Section 2: The board
Committee independence
PIRC notes the UK Corporate Governance Code requirement for the appointment of a nomination committee and states that it considers appointments of directors a key exercise of transparency. Shareholders should hold directors accountable for seeking most suitable candidates and retaining well performing directors. PIRC considers that all the members of the nomination committee should be independent and will recommend opposition for the re-election of a chief executive that sits on a nomination committee as a means to encourage a balanced and impartial appointment process.
Diversity
In their discussions about diversity at all levels, PIRC wants companies to acknowledge the Parker Review in particular, and PIRC refers to the March 2023 new targets launched by the Parker Review for December 2027. These require FTSE 350 companies to set a percentage target for senior management positions that will be occupied by ethnic minority executives in December 2027. As in 2023, PIRC will continue to recommend opposition to the re-election of the nomination committee chair in a FTSE 100 company (or the chair of the board in the absence of the former) for failing to meet the applicable targets from the Parker Report.

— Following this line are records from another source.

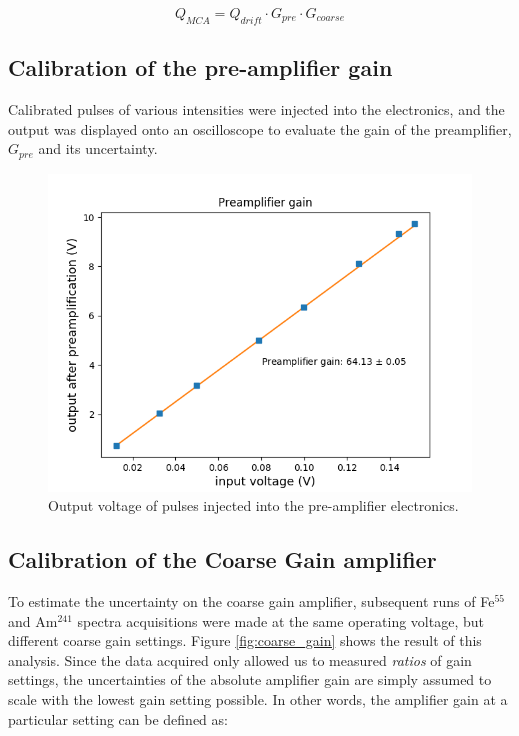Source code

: \begin{equation}
  \label{eq:gain_system}
  Q_{MCA} = Q_{drift}\cdot G_{pre}\cdot G_{coarse}
\end{equation}


\subsection{Calibration of the pre-amplifier gain}
 Calibrated pulses of various intensities were injected into the electronics, and the output was displayed onto an oscilloscope to evaluate the gain of the preamplifier, $G_{pre}$ and its uncertainty.


\begin{figure}[ht]
  \includegraphics[width=\textwidth]{graphics/preamp_gain_calibration.png}
  \caption{Output voltage of pulses injected into the pre-amplifier electronics.}
  \label{fig:preamp_gain}
\end{figure}


\subsection{Calibration of the Coarse Gain amplifier}
To estimate the uncertainty on the coarse gain amplifier, subsequent runs of Fe$^{55}$ and Am$^{241}$ spectra acquisitions were made at the same operating voltage, but different coarse gain settings. Figure \ref{fig:coarse_gain} shows the result of this analysis. Since the data acquired only allowed us to measured \textit{ratios} of gain settings, the uncertainties of the absolute amplifier gain are simply assumed to scale with the lowest gain setting possible. In other words, the amplifier gain at a particular setting can be defined as:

Section 4: Shareowner rights, capital stewardship and corporate actions
Right to attend meetings in person
PIRC continues to support the right for shareowners to attend company meetings in person. An addition to its guidance in this area is that PIRC will now recommend opposition of the election of the chair if a virtual-only meeting is held without sufficient justification. PIRC will treat this as an undue restriction of shareholders' rights to participate in meetings.
Section 8: Reporting on governance of environmental and social issues
Modern slavery statement compliance
A new section on modern slavery statements is included for the first time. PIRC states that, given the critical importance of transparency and accountability on such issues (including within supply chains), it considers that investors should hold companies responsible where their statement on modern slavery falls short of expected practice. As such, PIRC may recommend voting against the chair of the board where accountability at board level is unclear. Examples of such instances are:
- Lack of signature: If the modern slavery statement is not signed by a director, PIRC considers this could indicate a potential lack of high-level endorsement and oversight.
- Unclear or missing date: Absence of a clear date on the statement undermines the timeliness and relevance of the disclosed actions.
- Review process ambiguity: If the statement lacks clarity on the periodic review process or evidences no review, this suggests inadequate governance and risk management practices.
Additionally, if the statement was not made publicly available, or if it is inaccessible due to a broken link or other barriers (preventing stakeholders from evaluating the organisation's commitment to combating modern slavery), PIRC may recommend opposition also to the annual report and accounts.
PIRC states that the failure to properly disclose a modern slavery statement compromises the ability of investors to accurately assess the material financial risks associated with potential non-compliance with modern slavery legislation. Such omissions appear as red flags in terms of governance, corporate culture and ethical standards, potentially affecting the organisation's reputation and financial performance. It may also indicate failure to safeguard shareholder value by mitigating risks associated with modern slavery in the company’s supply chain.
Copies of the PIRC 2024 Shareowner Voting Guidelines can be purchased directly from PIRC.